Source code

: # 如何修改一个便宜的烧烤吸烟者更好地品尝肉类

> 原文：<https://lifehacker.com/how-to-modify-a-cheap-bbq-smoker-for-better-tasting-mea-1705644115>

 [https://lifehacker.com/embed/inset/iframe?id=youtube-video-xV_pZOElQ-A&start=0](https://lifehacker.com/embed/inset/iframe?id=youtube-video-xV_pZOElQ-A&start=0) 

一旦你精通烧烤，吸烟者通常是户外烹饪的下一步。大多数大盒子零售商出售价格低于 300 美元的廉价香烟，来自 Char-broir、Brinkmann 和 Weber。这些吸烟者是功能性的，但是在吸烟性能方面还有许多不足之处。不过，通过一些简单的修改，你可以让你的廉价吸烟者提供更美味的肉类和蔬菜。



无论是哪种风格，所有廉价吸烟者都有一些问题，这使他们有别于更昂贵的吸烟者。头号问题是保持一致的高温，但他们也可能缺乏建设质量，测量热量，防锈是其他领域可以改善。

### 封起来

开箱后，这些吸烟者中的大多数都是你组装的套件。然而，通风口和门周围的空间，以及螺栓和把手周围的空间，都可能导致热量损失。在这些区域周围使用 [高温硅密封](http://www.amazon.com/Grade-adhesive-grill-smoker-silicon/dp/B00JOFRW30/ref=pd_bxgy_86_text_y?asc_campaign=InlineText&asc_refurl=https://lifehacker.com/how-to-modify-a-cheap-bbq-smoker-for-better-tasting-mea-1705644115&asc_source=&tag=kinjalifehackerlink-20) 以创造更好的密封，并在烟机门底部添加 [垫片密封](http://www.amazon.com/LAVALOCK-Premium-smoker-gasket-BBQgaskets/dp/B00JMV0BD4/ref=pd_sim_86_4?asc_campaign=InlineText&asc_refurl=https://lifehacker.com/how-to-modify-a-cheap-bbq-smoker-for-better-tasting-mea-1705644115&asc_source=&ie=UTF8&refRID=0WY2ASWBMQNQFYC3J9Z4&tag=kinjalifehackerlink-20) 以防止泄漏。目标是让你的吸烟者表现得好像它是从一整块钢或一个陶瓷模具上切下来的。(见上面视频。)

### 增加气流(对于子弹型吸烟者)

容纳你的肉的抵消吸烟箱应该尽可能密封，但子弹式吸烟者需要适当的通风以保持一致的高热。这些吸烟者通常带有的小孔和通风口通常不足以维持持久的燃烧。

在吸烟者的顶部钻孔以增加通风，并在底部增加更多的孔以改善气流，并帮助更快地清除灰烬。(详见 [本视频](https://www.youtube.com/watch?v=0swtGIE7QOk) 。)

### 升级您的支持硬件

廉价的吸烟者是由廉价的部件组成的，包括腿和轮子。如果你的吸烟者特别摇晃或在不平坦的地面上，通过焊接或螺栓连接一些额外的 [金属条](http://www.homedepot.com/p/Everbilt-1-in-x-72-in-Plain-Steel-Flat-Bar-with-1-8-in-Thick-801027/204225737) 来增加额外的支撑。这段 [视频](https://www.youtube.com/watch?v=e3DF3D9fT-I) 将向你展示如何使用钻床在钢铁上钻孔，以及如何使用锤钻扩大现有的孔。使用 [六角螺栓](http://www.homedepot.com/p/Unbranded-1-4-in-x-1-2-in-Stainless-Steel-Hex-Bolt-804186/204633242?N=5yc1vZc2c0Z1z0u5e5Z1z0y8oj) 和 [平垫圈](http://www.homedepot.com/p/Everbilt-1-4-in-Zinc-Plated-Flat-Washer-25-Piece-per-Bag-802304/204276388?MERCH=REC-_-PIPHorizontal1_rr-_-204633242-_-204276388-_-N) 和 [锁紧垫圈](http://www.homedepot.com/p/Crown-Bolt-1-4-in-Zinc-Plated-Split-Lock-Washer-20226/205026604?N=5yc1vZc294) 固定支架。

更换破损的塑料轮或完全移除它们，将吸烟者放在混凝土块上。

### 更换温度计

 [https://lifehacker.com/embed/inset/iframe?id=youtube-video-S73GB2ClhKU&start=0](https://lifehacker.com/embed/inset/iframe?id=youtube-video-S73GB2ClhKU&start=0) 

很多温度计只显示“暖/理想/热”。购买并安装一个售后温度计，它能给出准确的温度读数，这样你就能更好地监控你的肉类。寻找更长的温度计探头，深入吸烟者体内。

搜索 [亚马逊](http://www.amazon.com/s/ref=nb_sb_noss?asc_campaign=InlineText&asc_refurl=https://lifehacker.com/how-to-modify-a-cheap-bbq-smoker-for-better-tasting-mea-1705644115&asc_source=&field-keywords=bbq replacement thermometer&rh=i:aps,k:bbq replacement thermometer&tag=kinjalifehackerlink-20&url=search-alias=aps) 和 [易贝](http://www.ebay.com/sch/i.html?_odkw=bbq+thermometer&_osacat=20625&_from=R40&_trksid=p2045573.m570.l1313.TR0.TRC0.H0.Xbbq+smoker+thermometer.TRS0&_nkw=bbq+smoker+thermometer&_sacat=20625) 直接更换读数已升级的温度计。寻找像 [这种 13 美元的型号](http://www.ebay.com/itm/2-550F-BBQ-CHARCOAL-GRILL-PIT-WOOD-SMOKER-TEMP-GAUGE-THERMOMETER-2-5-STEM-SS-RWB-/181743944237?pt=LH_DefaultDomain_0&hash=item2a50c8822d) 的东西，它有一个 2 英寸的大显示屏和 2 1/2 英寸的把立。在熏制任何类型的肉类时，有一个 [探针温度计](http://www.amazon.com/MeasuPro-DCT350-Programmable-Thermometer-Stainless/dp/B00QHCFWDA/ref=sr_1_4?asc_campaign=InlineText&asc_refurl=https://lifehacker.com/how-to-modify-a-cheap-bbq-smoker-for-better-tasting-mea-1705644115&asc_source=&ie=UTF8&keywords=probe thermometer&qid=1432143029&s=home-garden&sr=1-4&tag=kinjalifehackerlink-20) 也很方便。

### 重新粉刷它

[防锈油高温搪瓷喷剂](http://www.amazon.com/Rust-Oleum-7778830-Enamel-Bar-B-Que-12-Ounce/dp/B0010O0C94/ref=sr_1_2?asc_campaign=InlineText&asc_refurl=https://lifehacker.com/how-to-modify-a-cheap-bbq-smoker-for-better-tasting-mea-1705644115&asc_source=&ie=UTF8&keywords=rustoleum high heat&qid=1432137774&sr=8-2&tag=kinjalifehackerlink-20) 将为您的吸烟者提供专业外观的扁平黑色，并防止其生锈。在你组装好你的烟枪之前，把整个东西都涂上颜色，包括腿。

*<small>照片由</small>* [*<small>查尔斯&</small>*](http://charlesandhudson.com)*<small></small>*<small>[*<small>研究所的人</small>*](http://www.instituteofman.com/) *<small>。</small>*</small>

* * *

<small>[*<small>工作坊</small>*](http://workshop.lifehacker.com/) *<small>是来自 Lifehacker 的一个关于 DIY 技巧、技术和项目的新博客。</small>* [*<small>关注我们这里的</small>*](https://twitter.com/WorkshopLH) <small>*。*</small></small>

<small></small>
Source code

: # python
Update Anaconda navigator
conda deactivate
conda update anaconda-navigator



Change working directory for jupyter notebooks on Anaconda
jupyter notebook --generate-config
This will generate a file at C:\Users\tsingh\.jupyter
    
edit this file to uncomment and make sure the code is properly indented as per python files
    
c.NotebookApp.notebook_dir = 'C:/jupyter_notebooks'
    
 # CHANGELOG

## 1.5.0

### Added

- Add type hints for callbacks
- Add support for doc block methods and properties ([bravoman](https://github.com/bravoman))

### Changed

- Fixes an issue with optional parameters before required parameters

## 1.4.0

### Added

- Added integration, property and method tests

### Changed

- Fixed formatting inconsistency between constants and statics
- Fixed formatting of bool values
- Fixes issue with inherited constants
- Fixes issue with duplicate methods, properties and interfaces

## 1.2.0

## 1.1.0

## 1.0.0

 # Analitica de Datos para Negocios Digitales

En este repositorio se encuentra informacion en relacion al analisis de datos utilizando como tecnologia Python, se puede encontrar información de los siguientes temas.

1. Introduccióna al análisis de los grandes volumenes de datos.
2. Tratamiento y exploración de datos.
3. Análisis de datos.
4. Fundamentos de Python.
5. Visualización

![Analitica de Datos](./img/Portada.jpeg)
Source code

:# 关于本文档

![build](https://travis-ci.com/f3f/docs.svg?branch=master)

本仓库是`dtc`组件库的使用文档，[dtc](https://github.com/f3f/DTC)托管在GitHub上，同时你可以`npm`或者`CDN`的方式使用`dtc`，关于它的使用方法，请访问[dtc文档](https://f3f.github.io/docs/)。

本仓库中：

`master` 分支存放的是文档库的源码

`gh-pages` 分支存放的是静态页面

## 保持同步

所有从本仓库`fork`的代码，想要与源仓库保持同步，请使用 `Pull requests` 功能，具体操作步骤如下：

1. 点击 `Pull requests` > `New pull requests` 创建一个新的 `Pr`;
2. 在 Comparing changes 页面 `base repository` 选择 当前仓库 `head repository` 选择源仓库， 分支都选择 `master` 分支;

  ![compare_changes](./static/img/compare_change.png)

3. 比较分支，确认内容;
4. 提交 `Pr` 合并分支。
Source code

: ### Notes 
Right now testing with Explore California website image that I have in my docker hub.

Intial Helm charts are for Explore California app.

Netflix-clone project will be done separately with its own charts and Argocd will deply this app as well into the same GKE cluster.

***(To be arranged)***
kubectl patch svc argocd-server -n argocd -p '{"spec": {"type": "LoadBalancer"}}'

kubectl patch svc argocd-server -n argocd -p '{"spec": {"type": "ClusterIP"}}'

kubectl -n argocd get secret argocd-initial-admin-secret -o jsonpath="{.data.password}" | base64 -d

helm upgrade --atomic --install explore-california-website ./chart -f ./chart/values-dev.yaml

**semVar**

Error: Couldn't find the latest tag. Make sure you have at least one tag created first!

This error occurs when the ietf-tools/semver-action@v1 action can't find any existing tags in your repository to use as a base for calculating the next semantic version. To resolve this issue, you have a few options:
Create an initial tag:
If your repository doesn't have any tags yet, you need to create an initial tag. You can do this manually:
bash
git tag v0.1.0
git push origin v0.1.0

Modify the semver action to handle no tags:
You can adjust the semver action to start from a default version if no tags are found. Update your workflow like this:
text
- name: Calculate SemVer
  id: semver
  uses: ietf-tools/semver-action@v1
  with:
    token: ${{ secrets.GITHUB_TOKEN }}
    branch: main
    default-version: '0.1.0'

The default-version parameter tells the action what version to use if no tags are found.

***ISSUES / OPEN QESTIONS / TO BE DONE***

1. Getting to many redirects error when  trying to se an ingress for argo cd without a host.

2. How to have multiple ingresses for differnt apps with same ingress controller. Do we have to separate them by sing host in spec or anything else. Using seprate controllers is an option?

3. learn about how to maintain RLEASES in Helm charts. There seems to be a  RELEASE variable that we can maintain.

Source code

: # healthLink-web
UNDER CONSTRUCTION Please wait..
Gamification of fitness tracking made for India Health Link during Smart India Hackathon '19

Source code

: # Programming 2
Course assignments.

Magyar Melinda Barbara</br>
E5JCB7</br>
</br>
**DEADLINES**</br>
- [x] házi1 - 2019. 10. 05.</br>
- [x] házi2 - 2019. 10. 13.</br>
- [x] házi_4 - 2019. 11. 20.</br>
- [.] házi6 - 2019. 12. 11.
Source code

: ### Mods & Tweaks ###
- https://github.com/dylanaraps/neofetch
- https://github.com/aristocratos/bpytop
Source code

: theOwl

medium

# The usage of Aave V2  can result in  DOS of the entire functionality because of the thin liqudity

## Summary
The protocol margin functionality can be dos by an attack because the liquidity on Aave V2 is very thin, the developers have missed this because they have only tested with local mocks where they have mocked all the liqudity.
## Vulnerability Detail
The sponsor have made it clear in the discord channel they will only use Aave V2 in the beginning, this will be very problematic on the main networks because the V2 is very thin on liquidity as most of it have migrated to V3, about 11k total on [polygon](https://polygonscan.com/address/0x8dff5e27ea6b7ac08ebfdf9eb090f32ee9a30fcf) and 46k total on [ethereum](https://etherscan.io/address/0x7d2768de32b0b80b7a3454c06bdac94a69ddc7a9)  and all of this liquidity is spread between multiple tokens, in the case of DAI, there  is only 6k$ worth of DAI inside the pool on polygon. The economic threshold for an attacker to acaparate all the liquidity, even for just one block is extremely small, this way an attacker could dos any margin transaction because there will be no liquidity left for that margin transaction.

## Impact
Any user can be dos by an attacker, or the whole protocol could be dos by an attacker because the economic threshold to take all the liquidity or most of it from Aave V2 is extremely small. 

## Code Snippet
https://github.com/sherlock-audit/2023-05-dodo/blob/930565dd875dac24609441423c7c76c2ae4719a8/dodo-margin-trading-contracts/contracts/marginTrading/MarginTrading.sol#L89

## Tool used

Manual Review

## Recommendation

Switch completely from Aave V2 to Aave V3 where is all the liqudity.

********************

TASK: All lines from the first line of the listing above through the line containing "### 升级您的支持硬件" are to be retyped exactly. Leave out any other line.

SOLUTION TO THE EXERCISE:
Source code

: # 如何修改一个便宜的烧烤吸烟者更好地品尝肉类

> 原文：<https://lifehacker.com/how-to-modify-a-cheap-bbq-smoker-for-better-tasting-mea-1705644115>

 [https://lifehacker.com/embed/inset/iframe?id=youtube-video-xV_pZOElQ-A&start=0](https://lifehacker.com/embed/inset/iframe?id=youtube-video-xV_pZOElQ-A&start=0) 

一旦你精通烧烤，吸烟者通常是户外烹饪的下一步。大多数大盒子零售商出售价格低于 300 美元的廉价香烟，来自 Char-broir、Brinkmann 和 Weber。这些吸烟者是功能性的，但是在吸烟性能方面还有许多不足之处。不过，通过一些简单的修改，你可以让你的廉价吸烟者提供更美味的肉类和蔬菜。



无论是哪种风格，所有廉价吸烟者都有一些问题，这使他们有别于更昂贵的吸烟者。头号问题是保持一致的高温，但他们也可能缺乏建设质量，测量热量，防锈是其他领域可以改善。

### 封起来

开箱后，这些吸烟者中的大多数都是你组装的套件。然而，通风口和门周围的空间，以及螺栓和把手周围的空间，都可能导致热量损失。在这些区域周围使用 [高温硅密封](http://www.amazon.com/Grade-adhesive-grill-smoker-silicon/dp/B00JOFRW30/ref=pd_bxgy_86_text_y?asc_campaign=InlineText&asc_refurl=https://lifehacker.com/how-to-modify-a-cheap-bbq-smoker-for-better-tasting-mea-1705644115&asc_source=&tag=kinjalifehackerlink-20) 以创造更好的密封，并在烟机门底部添加 [垫片密封](http://www.amazon.com/LAVALOCK-Premium-smoker-gasket-BBQgaskets/dp/B00JMV0BD4/ref=pd_sim_86_4?asc_campaign=InlineText&asc_refurl=https://lifehacker.com/how-to-modify-a-cheap-bbq-smoker-for-better-tasting-mea-1705644115&asc_source=&ie=UTF8&refRID=0WY2ASWBMQNQFYC3J9Z4&tag=kinjalifehackerlink-20) 以防止泄漏。目标是让你的吸烟者表现得好像它是从一整块钢或一个陶瓷模具上切下来的。(见上面视频。)

### 增加气流(对于子弹型吸烟者)

容纳你的肉的抵消吸烟箱应该尽可能密封，但子弹式吸烟者需要适当的通风以保持一致的高热。这些吸烟者通常带有的小孔和通风口通常不足以维持持久的燃烧。

在吸烟者的顶部钻孔以增加通风，并在底部增加更多的孔以改善气流，并帮助更快地清除灰烬。(详见 [本视频](https://www.youtube.com/watch?v=0swtGIE7QOk) 。)

### 升级您的支持硬件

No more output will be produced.